*Task brief:* Go line by line through the records below. Copy whichever lines contain the string "parentReference".
[[ Extracted entries open ]]
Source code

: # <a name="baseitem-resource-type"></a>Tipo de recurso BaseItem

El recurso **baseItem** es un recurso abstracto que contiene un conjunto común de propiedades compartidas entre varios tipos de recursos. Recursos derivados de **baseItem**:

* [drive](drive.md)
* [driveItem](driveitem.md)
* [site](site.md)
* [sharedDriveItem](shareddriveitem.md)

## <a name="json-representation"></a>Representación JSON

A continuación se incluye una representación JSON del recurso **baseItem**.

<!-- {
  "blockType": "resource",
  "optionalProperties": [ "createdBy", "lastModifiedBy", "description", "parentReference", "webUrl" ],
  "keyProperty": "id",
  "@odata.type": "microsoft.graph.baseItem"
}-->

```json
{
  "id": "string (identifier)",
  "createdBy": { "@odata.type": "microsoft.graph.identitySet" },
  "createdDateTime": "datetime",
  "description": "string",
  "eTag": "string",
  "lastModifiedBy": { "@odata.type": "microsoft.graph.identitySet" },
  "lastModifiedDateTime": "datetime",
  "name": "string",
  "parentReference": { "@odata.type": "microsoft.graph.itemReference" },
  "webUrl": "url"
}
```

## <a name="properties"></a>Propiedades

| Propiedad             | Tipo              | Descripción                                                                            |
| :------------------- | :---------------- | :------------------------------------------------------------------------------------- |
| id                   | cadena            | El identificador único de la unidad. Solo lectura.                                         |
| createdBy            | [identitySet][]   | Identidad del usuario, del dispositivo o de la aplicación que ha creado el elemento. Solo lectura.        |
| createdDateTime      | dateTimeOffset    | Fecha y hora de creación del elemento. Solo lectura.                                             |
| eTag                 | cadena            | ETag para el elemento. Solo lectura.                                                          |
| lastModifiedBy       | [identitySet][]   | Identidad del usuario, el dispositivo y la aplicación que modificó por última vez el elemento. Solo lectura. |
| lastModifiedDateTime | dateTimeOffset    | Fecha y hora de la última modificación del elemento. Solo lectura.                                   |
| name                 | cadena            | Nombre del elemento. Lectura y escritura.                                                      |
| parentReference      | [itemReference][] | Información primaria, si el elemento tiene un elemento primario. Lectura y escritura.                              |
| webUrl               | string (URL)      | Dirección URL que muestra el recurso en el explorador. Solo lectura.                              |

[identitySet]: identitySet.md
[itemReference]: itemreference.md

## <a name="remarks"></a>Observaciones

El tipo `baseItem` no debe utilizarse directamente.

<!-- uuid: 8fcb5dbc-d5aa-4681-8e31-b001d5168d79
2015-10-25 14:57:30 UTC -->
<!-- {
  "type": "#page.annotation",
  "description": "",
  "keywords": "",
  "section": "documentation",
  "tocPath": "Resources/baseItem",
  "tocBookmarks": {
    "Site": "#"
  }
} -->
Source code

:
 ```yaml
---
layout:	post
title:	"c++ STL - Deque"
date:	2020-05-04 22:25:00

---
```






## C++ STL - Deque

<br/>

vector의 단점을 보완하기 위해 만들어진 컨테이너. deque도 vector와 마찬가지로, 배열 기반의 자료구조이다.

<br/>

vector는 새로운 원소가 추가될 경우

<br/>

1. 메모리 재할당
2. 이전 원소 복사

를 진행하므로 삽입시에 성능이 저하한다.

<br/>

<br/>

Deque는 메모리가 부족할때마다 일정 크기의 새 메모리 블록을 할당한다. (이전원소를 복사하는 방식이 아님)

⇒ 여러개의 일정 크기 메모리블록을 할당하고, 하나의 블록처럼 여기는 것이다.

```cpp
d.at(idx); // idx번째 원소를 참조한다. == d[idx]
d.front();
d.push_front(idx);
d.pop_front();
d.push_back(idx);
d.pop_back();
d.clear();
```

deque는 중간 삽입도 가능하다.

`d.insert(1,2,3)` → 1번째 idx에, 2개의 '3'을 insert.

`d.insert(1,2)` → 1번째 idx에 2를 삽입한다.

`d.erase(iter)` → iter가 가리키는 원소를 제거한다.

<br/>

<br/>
[[ Extracted entries closed ]]
[[ Extracted entries open ]]
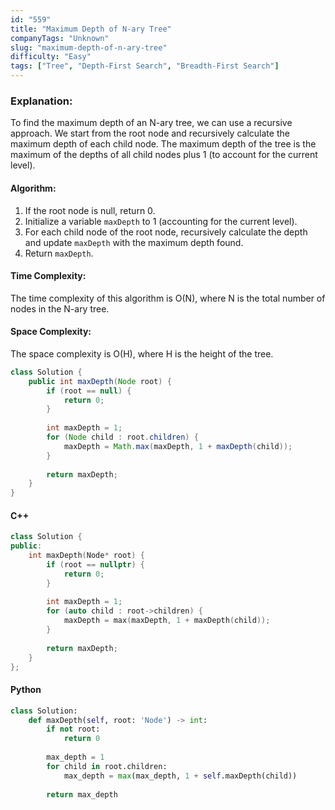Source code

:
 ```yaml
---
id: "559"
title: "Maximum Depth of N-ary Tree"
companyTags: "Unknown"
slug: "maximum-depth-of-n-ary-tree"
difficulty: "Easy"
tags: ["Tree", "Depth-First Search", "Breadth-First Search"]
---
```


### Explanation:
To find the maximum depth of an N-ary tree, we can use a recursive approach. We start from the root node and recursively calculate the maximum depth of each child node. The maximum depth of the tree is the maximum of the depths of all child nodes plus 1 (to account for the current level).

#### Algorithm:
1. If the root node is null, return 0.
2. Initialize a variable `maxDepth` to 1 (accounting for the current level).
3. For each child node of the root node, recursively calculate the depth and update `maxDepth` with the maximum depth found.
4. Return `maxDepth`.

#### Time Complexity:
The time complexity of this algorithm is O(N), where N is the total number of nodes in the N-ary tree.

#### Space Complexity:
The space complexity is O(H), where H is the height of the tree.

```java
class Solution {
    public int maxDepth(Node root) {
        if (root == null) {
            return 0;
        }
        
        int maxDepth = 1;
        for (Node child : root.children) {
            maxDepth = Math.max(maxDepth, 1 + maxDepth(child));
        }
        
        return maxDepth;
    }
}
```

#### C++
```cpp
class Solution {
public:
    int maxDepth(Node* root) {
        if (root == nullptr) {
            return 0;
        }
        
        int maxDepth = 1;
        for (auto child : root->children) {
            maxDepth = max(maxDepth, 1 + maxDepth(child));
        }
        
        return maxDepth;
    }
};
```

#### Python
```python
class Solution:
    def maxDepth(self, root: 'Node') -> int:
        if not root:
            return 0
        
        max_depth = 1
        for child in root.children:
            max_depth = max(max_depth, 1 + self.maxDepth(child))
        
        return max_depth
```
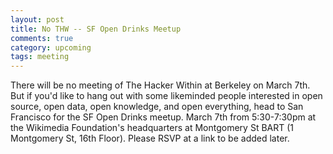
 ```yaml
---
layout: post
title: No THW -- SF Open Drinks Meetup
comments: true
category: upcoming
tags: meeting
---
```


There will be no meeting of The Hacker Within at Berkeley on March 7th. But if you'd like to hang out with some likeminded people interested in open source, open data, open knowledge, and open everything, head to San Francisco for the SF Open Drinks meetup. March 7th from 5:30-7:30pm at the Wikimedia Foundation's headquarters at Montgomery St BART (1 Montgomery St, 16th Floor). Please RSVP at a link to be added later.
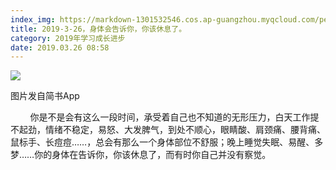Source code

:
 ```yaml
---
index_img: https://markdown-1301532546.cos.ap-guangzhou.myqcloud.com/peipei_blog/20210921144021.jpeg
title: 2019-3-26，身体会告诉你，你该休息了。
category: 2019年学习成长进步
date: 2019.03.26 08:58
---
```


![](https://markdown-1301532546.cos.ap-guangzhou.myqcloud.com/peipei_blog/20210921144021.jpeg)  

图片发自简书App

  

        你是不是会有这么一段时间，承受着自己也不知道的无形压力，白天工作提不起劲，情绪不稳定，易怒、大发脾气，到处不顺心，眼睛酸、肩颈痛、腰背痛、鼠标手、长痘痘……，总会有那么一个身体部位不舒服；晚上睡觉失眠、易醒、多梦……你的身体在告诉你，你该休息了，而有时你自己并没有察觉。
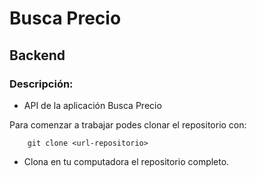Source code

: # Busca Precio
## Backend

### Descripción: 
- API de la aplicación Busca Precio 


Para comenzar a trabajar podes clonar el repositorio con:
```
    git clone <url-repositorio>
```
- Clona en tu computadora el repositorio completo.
[[ Extracted entries closed ]]
*Expected answer:*
  "optionalProperties": [ "createdBy", "lastModifiedBy", "description", "parentReference", "webUrl" ],
  "parentReference": { "@odata.type": "microsoft.graph.itemReference" },
| parentReference      | [itemReference][] | Información primaria, si el elemento tiene un elemento primario. Lectura y escritura.                              |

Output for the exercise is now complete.